Enfin, la culture du risque est un trait caractéristique de cette société du risque. Selon Anthony Giddens (1991), pour construire son parcours biographique, l’individu doit être en mesure d’anticiper son avenir. Chacun est un homo oeconomicus, disposant des ressources nécessaires pour préparer son avenir. Dans ce contexte, c’est à l’individu qu’il incombe de se prémunir contre les différents risques.
La société du risque se distingue ainsi par une libéralisation de la société à l’égard des anciennes instances protectrices et se traduit également par une disparition des classes sociales, une augmentation de la précarité des emplois ou encore par une mise en responsabilité de l’individu à l’égard de son parcours biographique.
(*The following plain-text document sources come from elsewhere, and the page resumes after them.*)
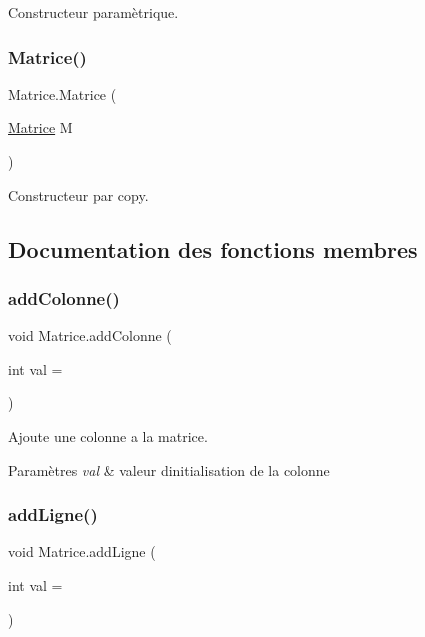Constructeur paramètrique. 

\mbox{\label{class_matrice_a5a09b487960e0274a8caba85cf34397d}} 
\subsubsection{\texorpdfstring{Matrice()}{Matrice()}\hspace{0.1cm}{\footnotesize\ttfamily [3/3]}}
{\footnotesize\ttfamily Matrice.\+Matrice (\begin{DoxyParamCaption}\item[{\hyperlink{class_matrice}{Matrice}}]{M }\end{DoxyParamCaption})}



Constructeur par copy. 



\subsection{Documentation des fonctions membres}
\mbox{\label{class_matrice_a64aff02cb523d7a5db9bb268f2012444}} 
\subsubsection{\texorpdfstring{add\+Colonne()}{addColonne()}}
{\footnotesize\ttfamily void Matrice.\+add\+Colonne (\begin{DoxyParamCaption}\item[{int}]{val = {} }\end{DoxyParamCaption})}



Ajoute une colonne a la matrice. 


\begin{DoxyParams}{Paramètres}
{\em val} & valeur d\textquotesingle{}initialisation de la colonne \\
\hline
\end{DoxyParams}
\mbox{\label{class_matrice_a6c119431b7a8641c5b6ea19bce336036}} 
\subsubsection{\texorpdfstring{add\+Ligne()}{addLigne()}}
{\footnotesize\ttfamily void Matrice.\+add\+Ligne (\begin{DoxyParamCaption}\item[{int}]{val = {} }\end{DoxyParamCaption})}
L’individu doit être en mesure d’adopter une posture réflexive vis-à-vis de sa trajectoire biographique et de son identité personnelle (Giddens, 1991), ce qui est source d’incertitude constante.
Bibliographie :
Beck Ulrich, (1994). « D’une théorie critique de la société vers la théorie d’une auto-critique sociale », Déviance et société. Vol. 18 – N°3. pp. 333-344.
Beck Ulrich, (2001). « La politique dans la société du risque », Revue du MAUSS, 2001/1 (no 17), p. 376-392.
Beck Ulrich, (2008). La société du risque, sur la voie d’une autre modernité [1986] trad.par L.Bernardi, Paris : Champs Essais, 521 p.
Giddens Anthony, (1991). Modernity and self-identity : self and society in the late Modern Age, Stanford : Stanford University Press, 256 p.
Giddens Anthony, (1994). Les conséquences de la modernité [1990] trad.par O.Meyer, Paris : L’Harmattan, 192 p.